Even as I write this, old habits die hard. I’m left feeling deferential. I am one of you… if you’ll have me, is how I am left wanting to end that sentence. I’m queer now, if it pleases thee. Call me genderqueer now, if you like? Such is the tension within any self-declaration of solidarity. But why is self-declaration important? Because I don’t think most people realise how suffocating their assumptions can be. It takes a great deal of courage to correct them. That is a courage I have always lacked. I have never taken the opportunity to define myself because it has always been denied me, and I have always smothered the desire to speak up for myself for fear of failing to meet other people’s expectations of who or what I should be. But from now on I’d like to feel able to talk about myself in terms that feel appropriate to me rather than anyone else. I’m fed up of pandering to those who would attack my own attempts at self-acceptance.

It’s taken me a long time to realise this, and just as long to write it all down, but I have been inspired by so many lovely trans and non-binary people I’ve met over the years, who have shown a strength of will and self-knowledge that I have always been slightly jealous of, and who have perhaps sensed a certain affinity already. I know some have claimed me, tongue in cheek, as an “honorary tran” and I’ve had some difficult and confused conversations with some of you about this before already. Thank you for your patience. I feel like you, more than anyone else, will understand. For those that don’t, I don’t know how else to express it. I don’t know how to insist upon my inner experience. I’ve had a hard enough time in my life making the case for this with depression, which remains an enigma to those closest to me, who don’t understand the inner workings of a mind that habitually recoils from life, family and friendships, preferring instead to quietly self-destruct. But this doesn’t feel like an illness or being broken. It feels like breaking a set of restrictions that have negatively impacted my life for as long as I can remember. It is an expression of what makes me happy rather than an expression of my capacity for misery. Understanding the latter has taken precedence for a long time. I’d like to make space for the other side of the coin.

So I think it is about time that I make a claim; that I affirm my experiences and where I’ve come from and what I’ve learned about the world and about myself in the process. I want to affirm my upbringing as an early enigma, used as a punching bag even by those kids who would later come out as gay or trans themselves. I want to show some love and appreciate to that kid who was already disenfranchised and afraid when it became acceptable for others to express themselves in other ways. I want to accept that effeminate child and the awkward teenager he became and the strange lopsided man he turned into. I want to call him queer now, and step back into his shoes. I’ve spent too long out of them.

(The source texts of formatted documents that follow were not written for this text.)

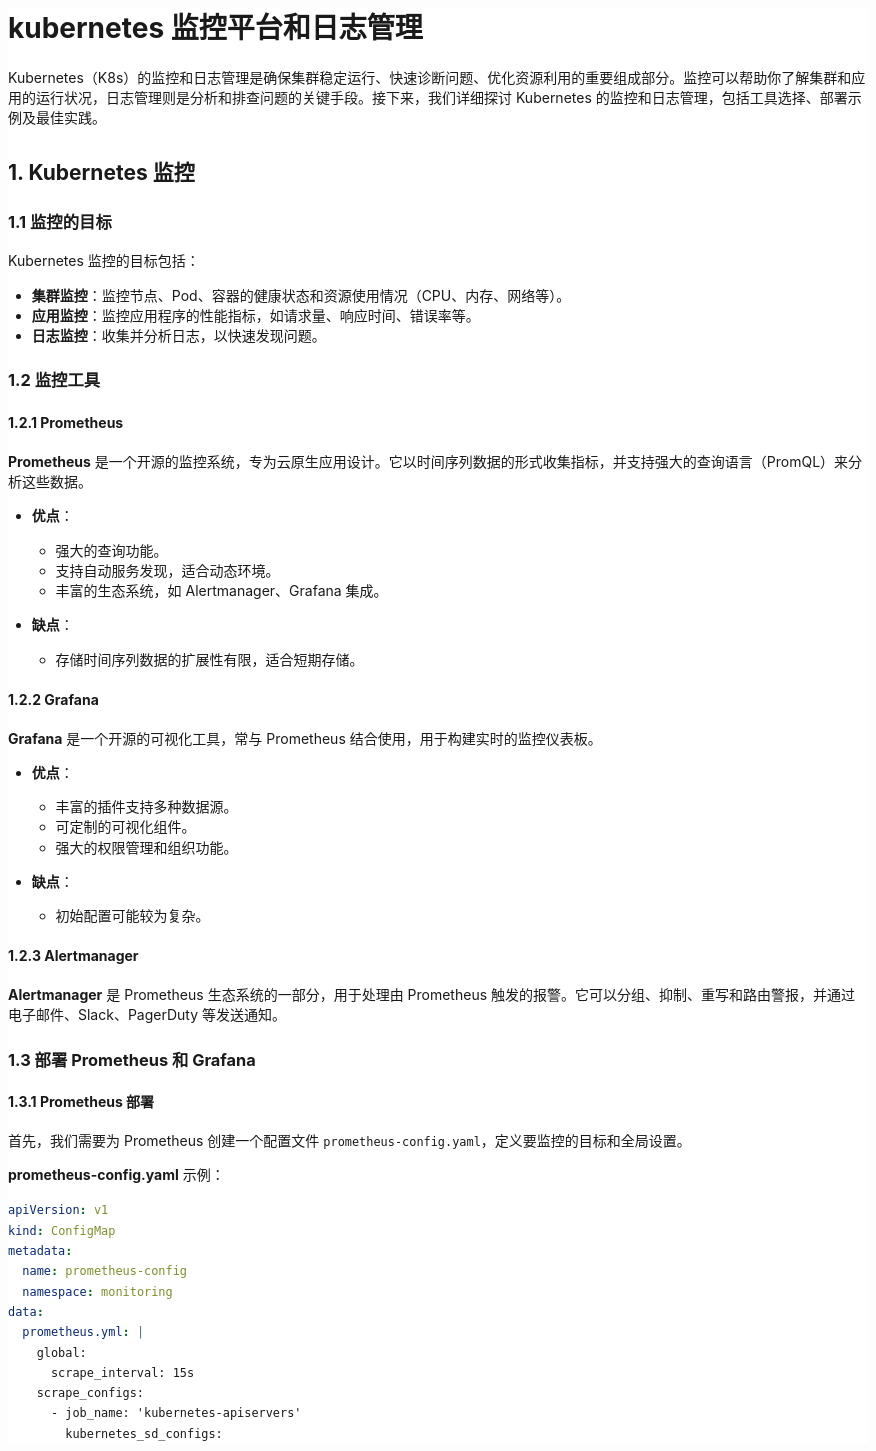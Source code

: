 # kubernetes 监控平台和日志管理

Kubernetes（K8s）的监控和日志管理是确保集群稳定运行、快速诊断问题、优化资源利用的重要组成部分。监控可以帮助你了解集群和应用的运行状况，日志管理则是分析和排查问题的关键手段。接下来，我们详细探讨 Kubernetes 的监控和日志管理，包括工具选择、部署示例及最佳实践。

## 1. Kubernetes 监控

### 1.1 监控的目标

Kubernetes 监控的目标包括：
- **集群监控**：监控节点、Pod、容器的健康状态和资源使用情况（CPU、内存、网络等）。
- **应用监控**：监控应用程序的性能指标，如请求量、响应时间、错误率等。
- **日志监控**：收集并分析日志，以快速发现问题。

### 1.2 监控工具

#### 1.2.1 Prometheus

**Prometheus** 是一个开源的监控系统，专为云原生应用设计。它以时间序列数据的形式收集指标，并支持强大的查询语言（PromQL）来分析这些数据。

- **优点**：
  - 强大的查询功能。
  - 支持自动服务发现，适合动态环境。
  - 丰富的生态系统，如 Alertmanager、Grafana 集成。

- **缺点**：
  - 存储时间序列数据的扩展性有限，适合短期存储。

#### 1.2.2 Grafana

**Grafana** 是一个开源的可视化工具，常与 Prometheus 结合使用，用于构建实时的监控仪表板。

- **优点**：
  - 丰富的插件支持多种数据源。
  - 可定制的可视化组件。
  - 强大的权限管理和组织功能。

- **缺点**：
  - 初始配置可能较为复杂。

#### 1.2.3 Alertmanager

**Alertmanager** 是 Prometheus 生态系统的一部分，用于处理由 Prometheus 触发的报警。它可以分组、抑制、重写和路由警报，并通过电子邮件、Slack、PagerDuty 等发送通知。

### 1.3 部署 Prometheus 和 Grafana

#### 1.3.1 Prometheus 部署

首先，我们需要为 Prometheus 创建一个配置文件 `prometheus-config.yaml`，定义要监控的目标和全局设置。

**prometheus-config.yaml** 示例：

```yaml
apiVersion: v1
kind: ConfigMap
metadata:
  name: prometheus-config
  namespace: monitoring
data:
  prometheus.yml: |
    global:
      scrape_interval: 15s
    scrape_configs:
      - job_name: 'kubernetes-apiservers'
        kubernetes_sd_configs:
```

Ever the worrier, images of eye rolls and scoffs intrude as I continue to write what feels like a truth. But the other truth is this: it is a lot harder for men to stake a claim on a kind of queer gender without breaking other aesthetic conventions. That is true even within gay communities themselves, where a kind of homomasculinity reinforces patriarchy in microcosm. But I think, for me personally, I have to start somewhere. I have previously made no claim to queerness because I didn’t think anyone else would think I was queer enough to qualify. But the conversation was limited. The terrain was one-dimensional. Debates around my queerness, always instigated by others, had always been with regards to my sexuality. That remains a complicated and private topic for me, no doubt because it is an aspect of my personality I’ve long been denied any ownership of. But the real issue has always been gender. I knew in myself that the disconnect was between my gender and my sexuality, but I didn’t have the vocabulary or the opportunity to explore that in a way that I was comfortable with. So I locked it all away. I recoiled from the idea of wearing my heart on my sleeve. I no longer felt comfortable expressing myself outwardly. I wore nothing but black in an attempt to at least make my voided sense of self look chic. Thank god I started writing. These days it’s all I have. I think now’s about time I wrote this down and said it publicly, to finally try and perforate the divide between who I am within and who I am socially and sexually — two worlds that have long been kept firmly apart, with deeply damaging results.

The strange thing is that, in writing all of this down, I thought I’d feel different. It is telling that I don’t. Saying this out loud means the world though. It feels defiant. It feels like claiming ownership over a part of my life that has always belonged to other people. In fact, lots of my life feels like it belongs to other people. Such is life as an adoptee — feeling like a patchwork person with two names. Knowing I am Matt Colquhoun to many but, to another group of people, I am Lewis D—-, is enough to mess with your head as it is, and maybe that’s part of this strange feeling too. But surely, in the realm of heteronormative family dynamics, adoption constitutes a queer relation in its own way. Regardless, it nonetheless remains true that all the conflicts in my life until my twenties were oddly gendered. I think I’d like to acknowledge myself as oddly gendered now too, thanks.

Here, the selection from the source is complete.